The restaurant recommended to us had amazing food and, for a family of five, potentially eye watering prices. But again, the lira had plummeted further and so a fabulous meal that included a lovely glass of rose for me, was less than £50. We decided to walk back along the beach to have a last paddle. The castle and walls were all lit up making that part of town look pretty. Paddling was fun till Lai announce he had lost his sandles because he hadn’t bothered to carry them after taking them off (can’t make this stuff up).  Then later the sand turned to shale whereupon M announced ‘this isn’t fun anymore’. Thankfully it turned out we were very close to our hotel.

The last leg of our journey was back to Mersin. It had been five years since we last drove that way and the roads were horrible then, with the new road still under construction and tantalisingly close. This year however, parts of the new road have been opened. It still took us eight hours but that was because we had a couple of long stops along the way. This time I did all the driving, even the mountain roads that I had handed over to M before because they had scared me so much.

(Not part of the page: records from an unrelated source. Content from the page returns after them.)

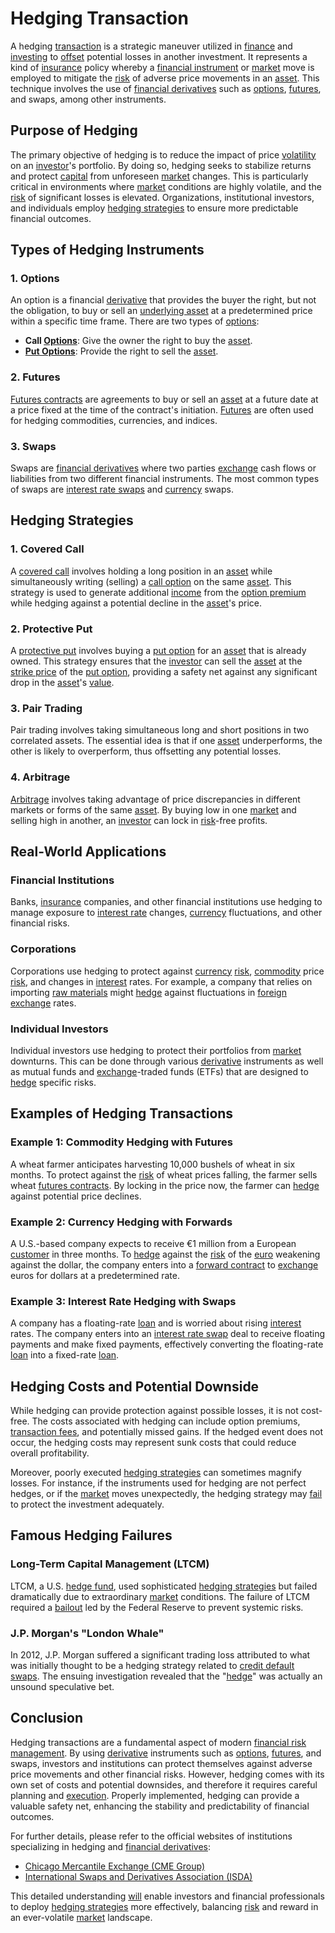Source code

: # Hedging Transaction

A hedging [transaction](../t/transaction.md) is a strategic maneuver utilized in [finance](../f/finance.md) and [investing](../i/investing.md) to [offset](../o/offset.md) potential losses in another investment. It represents a kind of [insurance](../i/insurance.md) policy whereby a [financial instrument](../f/financial_instrument.md) or [market](../m/market.md) move is employed to mitigate the [risk](../r/risk.md) of adverse price movements in an [asset](../a/asset.md). This technique involves the use of [financial derivatives](../f/financial_derivatives.md) such as [options](../o/options.md), [futures](../f/futures.md), and swaps, among other instruments.

## Purpose of Hedging

The primary objective of hedging is to reduce the impact of price [volatility](../v/volatility.md) on an [investor](../i/investor.md)'s portfolio. By doing so, hedging seeks to stabilize returns and protect [capital](../c/capital.md) from unforeseen [market](../m/market.md) changes. This is particularly critical in environments where [market](../m/market.md) conditions are highly volatile, and the [risk](../r/risk.md) of significant losses is elevated. Organizations, institutional investors, and individuals employ [hedging strategies](../h/hedging_strategies.md) to ensure more predictable financial outcomes.

## Types of Hedging Instruments

### 1. Options
An option is a financial [derivative](../d/derivative.md) that provides the buyer the right, but not the obligation, to buy or sell an [underlying asset](../u/underlying_asset.md) at a predetermined price within a specific time frame. There are two types of [options](../o/options.md):
- **Call [Options](../o/options.md)**: Give the owner the right to buy the [asset](../a/asset.md).
- **[Put Options](../p/put_options.md)**: Provide the right to sell the [asset](../a/asset.md).

### 2. Futures
[Futures contracts](../f/futures_contracts.md) are agreements to buy or sell an [asset](../a/asset.md) at a future date at a price fixed at the time of the contract's initiation. [Futures](../f/futures.md) are often used for hedging commodities, currencies, and indices.

### 3. Swaps
Swaps are [financial derivatives](../f/financial_derivatives.md) where two parties [exchange](../e/exchange.md) cash flows or liabilities from two different financial instruments. The most common types of swaps are [interest rate swaps](../i/interest_rate_swaps.md) and [currency](../c/currency.md) swaps.

## Hedging Strategies

### 1. Covered Call
A [covered call](../c/covered_call.md) involves holding a long position in an [asset](../a/asset.md) while simultaneously writing (selling) a [call option](../c/call_option.md) on the same [asset](../a/asset.md). This strategy is used to generate additional [income](../i/income.md) from the [option premium](../o/option_premium.md) while hedging against a potential decline in the [asset](../a/asset.md)'s price.

### 2. Protective Put
A [protective put](../p/protective_put.md) involves buying a [put option](../p/put.md) for an [asset](../a/asset.md) that is already owned. This strategy ensures that the [investor](../i/investor.md) can sell the [asset](../a/asset.md) at the [strike price](../s/strike_price.md) of the [put option](../p/put.md), providing a safety net against any significant drop in the [asset](../a/asset.md)'s [value](../v/value.md).

### 3. Pair Trading
Pair trading involves taking simultaneous long and short positions in two correlated assets. The essential idea is that if one [asset](../a/asset.md) underperforms, the other is likely to overperform, thus offsetting any potential losses.

### 4. Arbitrage
[Arbitrage](../a/arbitrage.md) involves taking advantage of price discrepancies in different markets or forms of the same [asset](../a/asset.md). By buying low in one [market](../m/market.md) and selling high in another, an [investor](../i/investor.md) can lock in [risk](../r/risk.md)-free profits.

## Real-World Applications

### Financial Institutions
Banks, [insurance](../i/insurance.md) companies, and other financial institutions use hedging to manage exposure to [interest rate](../i/interest_rate.md) changes, [currency](../c/currency.md) fluctuations, and other financial risks.

### Corporations
Corporations use hedging to protect against [currency](../c/currency.md) [risk](../r/risk.md), [commodity](../c/commodity.md) price [risk](../r/risk.md), and changes in [interest](../i/interest.md) rates. For example, a company that relies on importing [raw materials](../r/raw_materials.md) might [hedge](../h/hedge.md) against fluctuations in [foreign exchange](../f/foreign_exchange.md) rates.

### Individual Investors
Individual investors use hedging to protect their portfolios from [market](../m/market.md) downturns. This can be done through various [derivative](../d/derivative.md) instruments as well as mutual funds and [exchange](../e/exchange.md)-traded funds (ETFs) that are designed to [hedge](../h/hedge.md) specific risks.

## Examples of Hedging Transactions

### Example 1: Commodity Hedging with Futures
A wheat farmer anticipates harvesting 10,000 bushels of wheat in six months. To protect against the [risk](../r/risk.md) of wheat prices falling, the farmer sells wheat [futures contracts](../f/futures_contracts.md). By locking in the price now, the farmer can [hedge](../h/hedge.md) against potential price declines.

### Example 2: Currency Hedging with Forwards
A U.S.-based company expects to receive €1 million from a European [customer](../c/customer.md) in three months. To [hedge](../h/hedge.md) against the [risk](../r/risk.md) of the [euro](../e/euro.md) weakening against the dollar, the company enters into a [forward contract](../f/forward_contract.md) to [exchange](../e/exchange.md) euros for dollars at a predetermined rate.

### Example 3: Interest Rate Hedging with Swaps
A company has a floating-rate [loan](../l/loan.md) and is worried about rising [interest](../i/interest.md) rates. The company enters into an [interest rate swap](../i/interest_rate_swap.md) deal to receive floating payments and make fixed payments, effectively converting the floating-rate [loan](../l/loan.md) into a fixed-rate [loan](../l/loan.md).

## Hedging Costs and Potential Downside

While hedging can provide protection against possible losses, it is not cost-free. The costs associated with hedging can include option premiums, [transaction fees](../t/transaction_fees.md), and potentially missed gains. If the hedged event does not occur, the hedging costs may represent sunk costs that could reduce overall profitability.

Moreover, poorly executed [hedging strategies](../h/hedging_strategies.md) can sometimes magnify losses. For instance, if the instruments used for hedging are not perfect hedges, or if the [market](../m/market.md) moves unexpectedly, the hedging strategy may [fail](../f/fail.md) to protect the investment adequately.

## Famous Hedging Failures

### Long-Term Capital Management (LTCM)
LTCM, a U.S. [hedge fund](../h/hedge_fund.md), used sophisticated [hedging strategies](../h/hedging_strategies.md) but failed dramatically due to extraordinary [market](../m/market.md) conditions. The failure of LTCM required a [bailout](../b/bailout.md) led by the Federal Reserve to prevent systemic risks.

### J.P. Morgan's "London Whale"
In 2012, J.P. Morgan suffered a significant trading loss attributed to what was initially thought to be a hedging strategy related to [credit default swaps](../c/credit_default_swaps.md). The ensuing investigation revealed that the "[hedge](../h/hedge.md)" was actually an unsound speculative bet.

## Conclusion

Hedging transactions are a fundamental aspect of modern [financial risk management](../f/financial_risk_management.md). By using [derivative](../d/derivative.md) instruments such as [options](../o/options.md), [futures](../f/futures.md), and swaps, investors and institutions can protect themselves against adverse price movements and other financial risks. However, hedging comes with its own set of costs and potential downsides, and therefore it requires careful planning and [execution](../e/execution.md). Properly implemented, hedging can provide a valuable safety net, enhancing the stability and predictability of financial outcomes.

For further details, please refer to the official websites of institutions specializing in hedging and [financial derivatives](../f/financial_derivatives.md):

- [Chicago Mercantile Exchange (CME Group)](https://www.cmegroup.com/)
- [International Swaps and Derivatives Association (ISDA)](https://www.isda.org/)

This detailed understanding [will](../w/will.md) enable investors and financial professionals to deploy [hedging strategies](../h/hedging_strategies.md) more effectively, balancing [risk](../r/risk.md) and reward in an ever-volatile [market](../m/market.md) landscape.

Our first stop was at the campsite where Fatso had found hermit crabs years before. Unfortunately they no longer allowed day trippers in. We double backed to a beach lower down the road. Fatso ran down and got soaked, coming back up only for a picnic that was meant to be a snack but turned into 11am lunch. The borek I had bought from a baker in Alanya turned out to taste weirdly of fish. Smelly and Lai couldn’t be bothered to go down to the beach so I wandered for a paddle but after seeing M was scouring the areas with bags and filling them with other people’s rubbish I started to do the same. He filled four bags in less than 20 minutes and I filled two. Needless to say, he did not feel like paddling after that.

I carried on driving and soon found we were avoiding the worst parts of the mountain by going through the newly opened and very long tunnels. The boys celebrated as we finally entered the provincial boundary for Mersin and we were soon in Aydincik. M then announced that there was an amazing cave we could visit. So, I agreed to come off the main road and discover this treasure.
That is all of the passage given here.